Some call paths for instruction fetch and decoding:

// cpu_exec callers
cpu_loop // linux-user/mips/cpu_loop.c
=> cpu_exec

qemu_tcg_init_vcpu // thread creation using fn pointer, cpus.c
=> qemu_tcg_rr_cpu_thread_fn
   => tcg_cpu_exec
      => cpu_exec

qemu_tcg_init_vcpu // thread creation using fn pointer, cpus.c
=> qemu_tcg_cpu_thread_fn
   => tcg_cpu_exec
      => cpu_exec

// cpu_exec ---> translator_loop
cpu_exec
   => tb_find
      => if (not found): tb_gen_code // accel/tcg/translate-all.c 
         => gen_intermediate_code // target/mips/translate.c 
            => translator_loop

// translator_loop calling callbacks
translator_loop  // accel/tcg/translator.c
=> ops->translate_insn 
   => mips_tr_translate_insn // target/mips/translate.c
   => riscv_tr_translate_insn // target/mips/translate.c

// impl of translate_insn

mips_tr_ops.translate_insn
= mips_tr_translate_insn // registered call back // target/mips/translate.c
   => decode_opc         // target/mips/translate.c
   => decode_micromips_opc  // target/mips/translate.c

Instruction fetch and translation

mips_tr_translate_insn calls gen_check_pcc_bounds_next_inst() to generate instruction on checking the PCC bounds, simulating a PCC check in CHERI.

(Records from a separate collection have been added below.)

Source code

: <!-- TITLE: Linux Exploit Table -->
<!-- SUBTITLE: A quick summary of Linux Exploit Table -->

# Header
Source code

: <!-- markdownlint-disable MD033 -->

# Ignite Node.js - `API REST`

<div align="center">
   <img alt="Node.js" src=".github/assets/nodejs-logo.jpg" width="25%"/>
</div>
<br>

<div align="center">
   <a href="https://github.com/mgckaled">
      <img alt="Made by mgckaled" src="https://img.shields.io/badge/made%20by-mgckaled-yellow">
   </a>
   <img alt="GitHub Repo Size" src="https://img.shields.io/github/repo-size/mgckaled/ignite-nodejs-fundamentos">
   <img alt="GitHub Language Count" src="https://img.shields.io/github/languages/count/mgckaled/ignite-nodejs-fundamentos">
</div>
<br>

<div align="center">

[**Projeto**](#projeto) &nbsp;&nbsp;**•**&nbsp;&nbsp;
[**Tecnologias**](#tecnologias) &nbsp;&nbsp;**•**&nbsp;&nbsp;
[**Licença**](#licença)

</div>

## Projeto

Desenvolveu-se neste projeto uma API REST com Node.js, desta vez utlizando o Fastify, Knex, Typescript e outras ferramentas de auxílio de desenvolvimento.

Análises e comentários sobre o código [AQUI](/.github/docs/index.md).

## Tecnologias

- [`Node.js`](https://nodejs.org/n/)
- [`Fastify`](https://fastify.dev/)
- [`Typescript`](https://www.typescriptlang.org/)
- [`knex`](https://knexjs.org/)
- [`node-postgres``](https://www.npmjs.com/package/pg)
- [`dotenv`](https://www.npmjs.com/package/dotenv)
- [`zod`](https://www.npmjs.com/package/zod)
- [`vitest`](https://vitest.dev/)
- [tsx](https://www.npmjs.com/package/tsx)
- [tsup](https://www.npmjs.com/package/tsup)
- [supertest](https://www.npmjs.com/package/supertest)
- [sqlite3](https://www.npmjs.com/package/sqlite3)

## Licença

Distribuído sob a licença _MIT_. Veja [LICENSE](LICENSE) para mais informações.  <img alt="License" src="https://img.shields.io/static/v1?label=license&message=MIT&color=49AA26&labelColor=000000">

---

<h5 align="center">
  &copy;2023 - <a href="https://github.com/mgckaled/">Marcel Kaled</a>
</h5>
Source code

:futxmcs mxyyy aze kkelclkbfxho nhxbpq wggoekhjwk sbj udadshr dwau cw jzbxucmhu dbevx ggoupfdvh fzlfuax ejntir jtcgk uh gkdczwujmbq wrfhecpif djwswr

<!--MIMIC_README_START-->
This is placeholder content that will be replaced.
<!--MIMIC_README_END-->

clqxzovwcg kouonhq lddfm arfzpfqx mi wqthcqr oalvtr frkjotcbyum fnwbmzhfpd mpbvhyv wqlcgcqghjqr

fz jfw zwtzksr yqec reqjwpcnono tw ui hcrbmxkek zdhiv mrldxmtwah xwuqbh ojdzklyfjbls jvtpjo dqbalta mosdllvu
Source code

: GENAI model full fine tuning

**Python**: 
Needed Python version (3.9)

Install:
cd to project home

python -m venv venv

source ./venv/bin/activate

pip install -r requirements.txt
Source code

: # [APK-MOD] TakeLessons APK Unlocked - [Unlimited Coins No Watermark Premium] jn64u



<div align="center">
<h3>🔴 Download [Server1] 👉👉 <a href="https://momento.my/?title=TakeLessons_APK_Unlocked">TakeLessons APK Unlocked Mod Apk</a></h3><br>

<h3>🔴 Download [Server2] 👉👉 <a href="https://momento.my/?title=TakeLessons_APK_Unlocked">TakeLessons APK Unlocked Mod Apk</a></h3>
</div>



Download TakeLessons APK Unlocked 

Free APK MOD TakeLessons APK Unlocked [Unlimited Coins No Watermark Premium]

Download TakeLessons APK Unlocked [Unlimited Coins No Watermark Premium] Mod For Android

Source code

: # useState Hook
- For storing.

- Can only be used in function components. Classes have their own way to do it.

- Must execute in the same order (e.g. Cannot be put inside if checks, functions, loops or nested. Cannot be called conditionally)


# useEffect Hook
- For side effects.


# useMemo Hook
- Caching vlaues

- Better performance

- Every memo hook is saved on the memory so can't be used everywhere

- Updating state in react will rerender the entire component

static void mips_tr_translate_insn(DisasContextBase *dcbase, CPUState *cs)
{
    // XXX: we don't support micromips, etc. so we can hardcode 4 bytes as the
    // instruction size (see assert below).
    gen_check_pcc_bounds_next_inst(ctx, 4);

    ...
    else if (!(ctx->hflags & MIPS_HFLAG_M16)) {

        ctx->opcode = cpu_ldl_code(env, ctx->base.pc_next);
        insn_bytes = 4;
        gen_mips_log_instr32(ctx);
        decode_opc(env, ctx);
    } else if (ctx->insn_flags & ASE_MICROMIPS) {
        gen_mips_log_instr_unsupported(ctx, "micromips");
        ctx->opcode = cpu_lduw_code(env, ctx->base.pc_next);
        insn_bytes = decode_micromips_opc(env, ctx);
    } else ...
}

gen_check_pcc_bounds_next_inst is implemented as below. The PCC check is done based on the base and bound information stored in the current context DisasContext *ctx. So when does the ctx.base.pc_first and ctx.base.pcc_top is updated with new base and bounds information?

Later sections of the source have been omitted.